Avec Midnight Special, Jeff Nichols marche sur les traces de Steven Spielberg et de John Carpenter. Son nouveau long-métrage, qui entremêle thriller, science-fiction et mélodrame familial, évoque irrésistiblement Rencontres du Troisième Type et Starman. Le cinéaste peut une nouvelle fois démontrer son talent de conteur cinématographique et parler de l’Amérique contemporaine, avec ses cowboys modernes, ses faux-prédicateurs et son atmosphère propice à la paranoïa.
Le mélange de genres semble avoir dérouté une bonne partie des festivaliers, mais, si le film n’est pas tout à fait du niveau de Take shelter, il n’en demeure pas moins ample et ambitieux, et il bénéficie d’une interprétation haut de gamme, dominée par un Michael Shannon une fois de plus impeccable.

Les trois cinéastes de Trivisa, Frank Hui, Jevons Au et Vicky Wong, revendiquent fièrement l’influence de Johnnie To, qui est également leur producteur. On ne sera donc pas surpris de se retrouver devant une histoire de gangsters assez classique, sur fond de rétrocession de Hong Kong à la Chine, en 1997. Le scénario s’inspire de faits réels et des destins de trois figures légendaires de la pègre hongkongaise des années 1990, tout en respectant les figures imposées du genre. Les personnages manoeuvrent pour étendre leur sphère d’influence, établir des alliances fructueuses et trahir leurs partenaires quand nécessaire. On est plus dans le film de gangsters feutré que dans le polar spectaculaire, malgré quelques éclats de violence attendus.

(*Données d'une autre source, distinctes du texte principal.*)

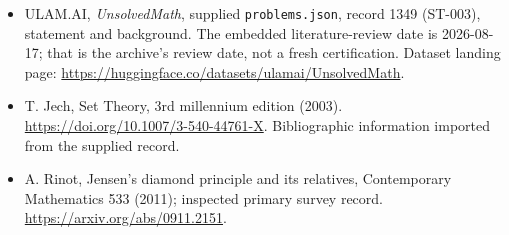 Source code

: \documentclass[11pt,a4paper]{article}
\begin{document}
{\small

\begin{itemize}

\item[\hypertarget{source:1349:1}{S1}] ULAM.AI, \emph{UnsolvedMath}, supplied \texttt{problems.json}, record 1349 (ST-003), statement and background. The embedded literature-review date is 2026-08-17; that is the archive’s review date, not a fresh certification. Dataset landing page: \url{https://huggingface.co/datasets/ulamai/UnsolvedMath}.

\item[\hypertarget{source:1349:2}{S2}] T. Jech, Set Theory, 3rd millennium edition (2003). \url{https://doi.org/10.1007/3-540-44761-X}. Bibliographic information imported from the supplied record.

\item[R1] A. Rinot, Jensen’s diamond principle and its relatives, Contemporary Mathematics 533 (2011); inspected primary survey record.
\url{https://arxiv.org/abs/0911.2151}.
\end{itemize}

}

\label{end:1349}
\end{document}
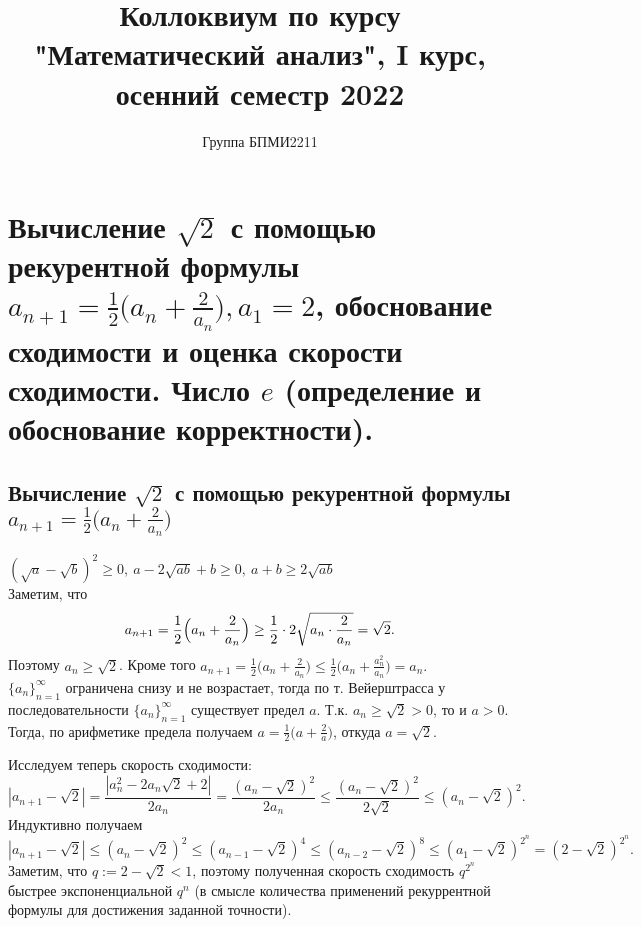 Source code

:\documentclass[12pt]{article}
\title{Коллоквиум по курсу "Математический анализ", I курс, осенний семестр 2022}
\author{Группа БПМИ2211}
\theoremstyle{definition}
\begin{document}
\maketitle

\section{Вычисление $\sqrt{2}$ с помощью рекурентной формулы $a_{n+1}=\frac{1}{2}\bigl(a_n + \frac{2}{a_n}\bigr), a_1 = 2$, обоснование сходимости и оценка скорости сходимости. Число $e$ (определение и обоснование корректности).}
\subsection{Вычисление $\sqrt{2}$ с помощью рекурентной формулы $a_{n+1}=\frac{1}{2}\bigl(a_n + \frac{2}{a_n}\bigr)$}
{\rm 
$(\sqrt{a} - \sqrt{b})^2 \geq 0, \  a - 2\sqrt{ab} + b \geq 0, \ a + b \geq 2\sqrt{ab}$ \\ 
Заметим, что 
$$
a_{n+1}=\frac{1}{2}\Bigl(a_n + \frac{2}{a_n}\Bigr)\ge \frac{1}{2}\cdot 2\sqrt{a_n\cdot\frac{2}{a_n}}=\sqrt2.
$$
Поэтому $a_n\ge\sqrt 2$.
Кроме того
$
a_{n+1}=\frac{1}{2}\bigl(a_n + \frac{2}{a_n}\bigr) \le \frac{1}{2}\bigl(a_n + \frac{a_n^2}{a_n}\bigr)=a_n.
$ \\ 
$\{a_n\}_{n=1}^\infty$ ограничена снизу и не возрастает, тогда по т. Вейерштрасса у последовательности $\{a_n\}_{n=1}^\infty$
существует предел $a$. Т.к. $a_n\ge \sqrt2>0$, то и $a> 0$.
Тогда, по арифметике предела получаем
$a =\frac{1}{2}\bigl(a + \frac{2}{a}\bigr)$, откуда $a=\sqrt2$.

Исследуем теперь скорость сходимости:
$$
|a_{n+1} - \sqrt2| = \frac{|a_n^2 - 2 a_n\sqrt2 +2|}{2a_n}
=
\frac{(a_n - \sqrt2)^2}{2a_n}
\le
\frac{(a_n - \sqrt2)^2}{2\sqrt2}\le (a_n - \sqrt2)^2.
$$
Индуктивно получаем
$$
|a_{n+1} - \sqrt2| \le (a_n - \sqrt2)^2 \le (a_{n-1} - \sqrt2)^4
\le (a_{n-2} - \sqrt2)^8\le (a_1 - \sqrt2)^{2^{n}} = (2 - \sqrt2)^{2^{n}}.
$$
Заметим, что $q:=2-\sqrt2 <1$, поэтому полученная скорость сходимость $q^{2^n}$
быстрее экспоненциальной $q^n$
(в смысле количества применений рекуррентной формулы для достижения заданной точности).
}
\end{document}
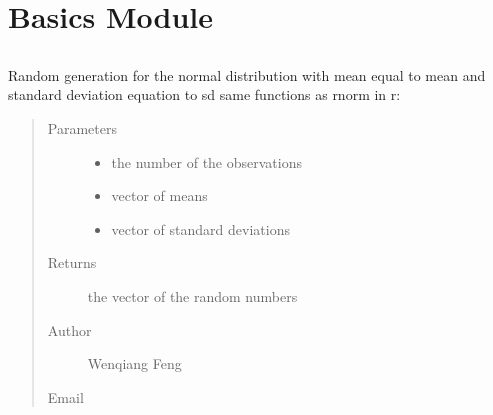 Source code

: \documentclass[letterpaper,12pt,english]{sphinxmanual}
\begin{document}
\section{Basics Module}
\label{\detokenize{api:basics-module}}

\subsection{}
\label{\detokenize{api:module-statspy.basics}}\label{\detokenize{api:rnorm}}

\begin{fulllineitems}
\label{\detokenize{api:statspy.basics.rnorm}}
\sphinxAtStartPar
Random generation for the normal distribution with mean
equal to mean and standard deviation equation to sd
same functions as rnorm in r: 
\begin{quote}\begin{description}
\item[{Parameters}] \leavevmode\begin{itemize}
\item {} 
\sphinxAtStartPar
{} \textendash{} the number of the observations

\item {} 
\sphinxAtStartPar
{} \textendash{} vector of means

\item {} 
\sphinxAtStartPar
{} \textendash{} vector of standard deviations

\end{itemize}

\item[{Returns}] \leavevmode
\sphinxAtStartPar
the vector of the random numbers

\item[{Author}] \leavevmode
\sphinxAtStartPar
Wenqiang Feng

\item[{Email}] \leavevmode
\sphinxAtStartPar
{}

\end{description}\end{quote}

\end{fulllineitems}
\end{document}
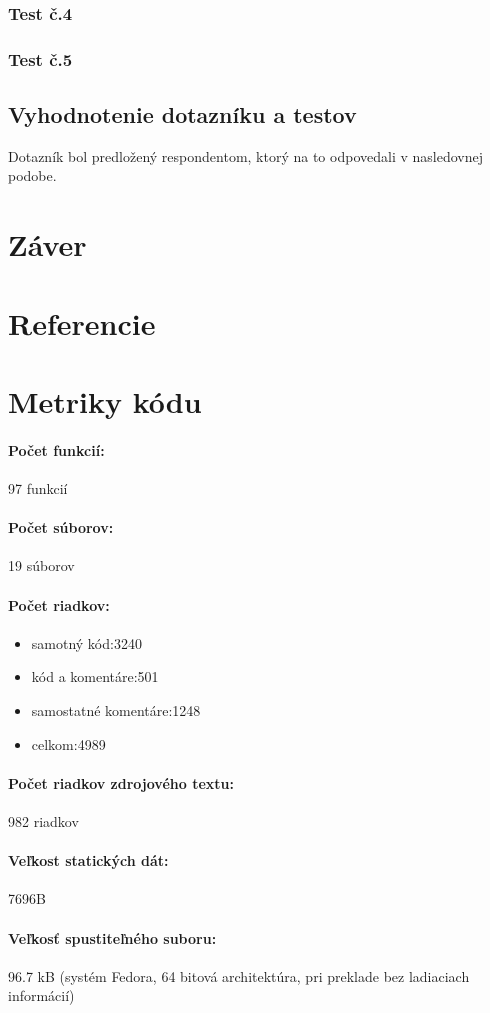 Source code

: \documentclass[12pt,a4paper,titlepage,final]{article}
\begin{document}
\subsubsection{Test č.4}


\subsubsection{Test č.5}


\subsection{Vyhodnotenie dotazníku a testov}

Dotazník bol predložený respondentom, ktorý na to odpovedali v nasledovnej podobe. 


\section{Záver}

\section{Referencie}





\newpage
\section{Metriky kódu}

\paragraph{Počet funkcií:} 97 funkcií
\paragraph{Počet súborov:} 19 súborov
\paragraph{Počet riadkov:}
\begin{itemize}
\item	  samotný kód:3240
\item	  kód a komentáre:501
\item	  samostatné komentáre:1248
\item	  celkom:4989
\end{itemize}
\paragraph{Počet riadkov zdrojového textu:} 982  riadkov
\paragraph{Veľkost statických dát:} 7696B
\paragraph{Veľkosť spustiteľného suboru:} 96.7 kB (systém Fedora, 64 bitová
architektúra, pri preklade bez ladiaciach informácií)

\newpage 
\end{document}
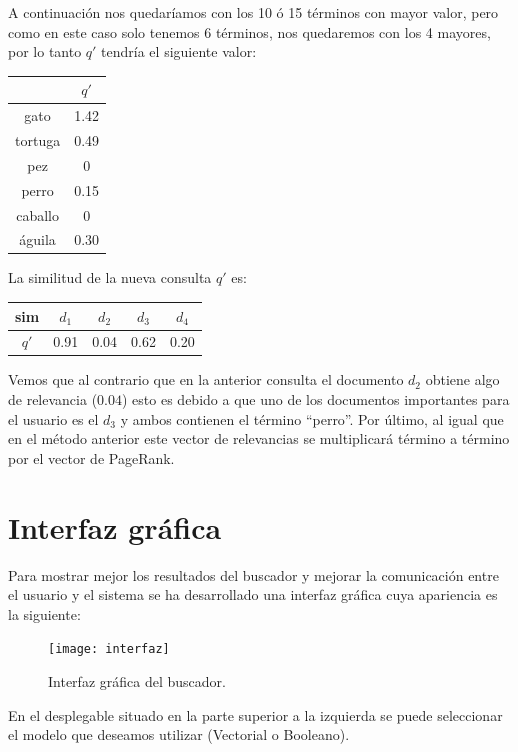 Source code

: \documentclass[size=a4, parskip=half, titlepage=false, toc=flat, toc=bib, 12pt, twoside]{scrartcl}
\theoremstyle{theorem-style}
\theoremstyle{definition-style}
\theoremstyle{remark-style}
\theoremstyle{example-style}
\theoremstyle{definition-style}
\theoremstyle{remark-style}
\begin{document}
A continuación nos quedaríamos con los 10 ó 15 términos con mayor valor, pero como en este caso solo tenemos 6 términos, nos quedaremos con los 4 mayores, por lo tanto $q'$ tendría el siguiente valor:
\begin{table}[H]
\centering
\begin{tabular}{|c|c|}
\hline
        & $q'$  \\ \hline
gato    & 1.42 \\ \hline
tortuga & 0.49 \\ \hline
pez     & 0    \\ \hline
perro   & 0.15 \\ \hline
caballo & 0    \\ \hline
águila  & 0.30 \\ \hline
\end{tabular}
\end{table}
La similitud de la nueva consulta $q'$ es:
\begin{table}[H]
\centering
\begin{tabular}{|c|c|c|c|c|}
\hline
sim  & $d_1$ & $d_2$ & $d_3$ & $d_4$ \\ \hline
$q'$ & 0.91  & 0.04  & 0.62  & 0.20  \\ \hline
\end{tabular}
\end{table}
Vemos que al contrario que en la anterior consulta el documento $d_2$ obtiene algo de relevancia ($0.04$) esto es debido a que uno de los documentos importantes para el usuario es el $d_3$ y ambos contienen el término ``perro''.
Por último, al igual que en el método anterior este vector de relevancias se multiplicará término a término por el vector de PageRank.

\newpage

\section{Interfaz gráfica}
Para mostrar mejor los resultados del buscador y mejorar la comunicación entre el usuario y el sistema se ha desarrollado una interfaz gráfica cuya apariencia es la siguiente:

\begin{figure}[H]
\centering
\texttt{[image: interfaz]}
\caption{Interfaz gráfica del buscador.}
\end{figure}

En el desplegable situado en la parte superior a la izquierda se puede seleccionar el modelo que deseamos utilizar (Vectorial o Booleano).
\end{document}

Là aussi, il n’y a rien de bien novateur. La mise en scène est élégante, mais une bonne moitié du casting cabotine de manière outrancière, nuisant à la crédibilité d’un récit déjà inutilement alambiqué.

Quoi qu’il en soit, ce 66ème Festival de Berlin tient ses promesses. A défaut d’être originales, les oeuvres sont au moins soignées et mises en scène avec application. Et elles sont assez variées pour que chacun y trouve son compte. L’Art & Essai pur et dur y  côtoie des longs-métrages plus accessibles au grand public, les essais expérimentaux cohabitent avec des films de genre. Bref tous les cinémas sont représentés dans les salles de la Berlinale et les dix jours de projections s’annoncent passionnants.